Norma Winstone knows how to scat words

or just vowel sounds.

you don’t need a lot of boobops and shabaps.
The question is, how much of those words are worked out?

how much is totally improvised?

I suspect that there is a bit of both.
Or maybe a pool of ideas taken from the pool of words of each song and developed over time.

The thing is, you develop your own vocabulary.

of words, sounds, things that feel good and sound good.
So here’s what I did:

I recorded myself singing I Thought About You
and sang a bunch of choruses.

some just scatting to hear the sounds I like-
and some improvising words.

I’d already come up with a few from previous performances.

like clickety-clack clickety-clack

something about the train going down the track

and something about the whistle.


Much of what I improvised was clumsy, but in the clumsiness were particles of good ideas. You need to record yourself to hear them.

that way you’re not judging and dismissing as you do it.

rather listen with an ear to distill, extract and go mining.

I then took out my notebook and wrote down phrases, words, sounds.

how many ways can I put the words together?

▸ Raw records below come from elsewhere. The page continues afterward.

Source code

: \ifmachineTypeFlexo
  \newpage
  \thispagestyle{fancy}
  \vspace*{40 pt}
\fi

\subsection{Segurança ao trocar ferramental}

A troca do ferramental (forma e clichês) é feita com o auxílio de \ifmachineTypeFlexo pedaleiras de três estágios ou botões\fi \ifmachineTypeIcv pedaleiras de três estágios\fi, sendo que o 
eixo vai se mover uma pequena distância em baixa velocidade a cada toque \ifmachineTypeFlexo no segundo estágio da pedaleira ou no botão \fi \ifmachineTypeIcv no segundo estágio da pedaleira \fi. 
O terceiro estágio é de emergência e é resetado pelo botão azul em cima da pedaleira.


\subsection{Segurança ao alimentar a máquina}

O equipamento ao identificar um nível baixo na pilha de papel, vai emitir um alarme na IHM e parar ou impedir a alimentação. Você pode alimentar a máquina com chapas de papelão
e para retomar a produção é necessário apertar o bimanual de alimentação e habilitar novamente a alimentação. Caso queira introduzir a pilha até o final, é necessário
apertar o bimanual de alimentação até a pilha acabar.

One of my favorite scenes in the Scorcese film about Dylan is of Bob reading a sign. It’s a bunch of rules and conditions and stuff.

he takes each word and puts it with other words  from a different part of the sign, creating coherent absurd phrases.

It’s a beautiful insight into his creative process

It’s how you put it all together that counts.

words are just, well, words.

and in the context of a song you have the actual words and melody, and

having stated that, you can then have the story you create about the song.

there’s no whistle, no clickety-clack

in Johnny Mercer’s lyrics

but that doesn’t mean that there can’t be one

in mine.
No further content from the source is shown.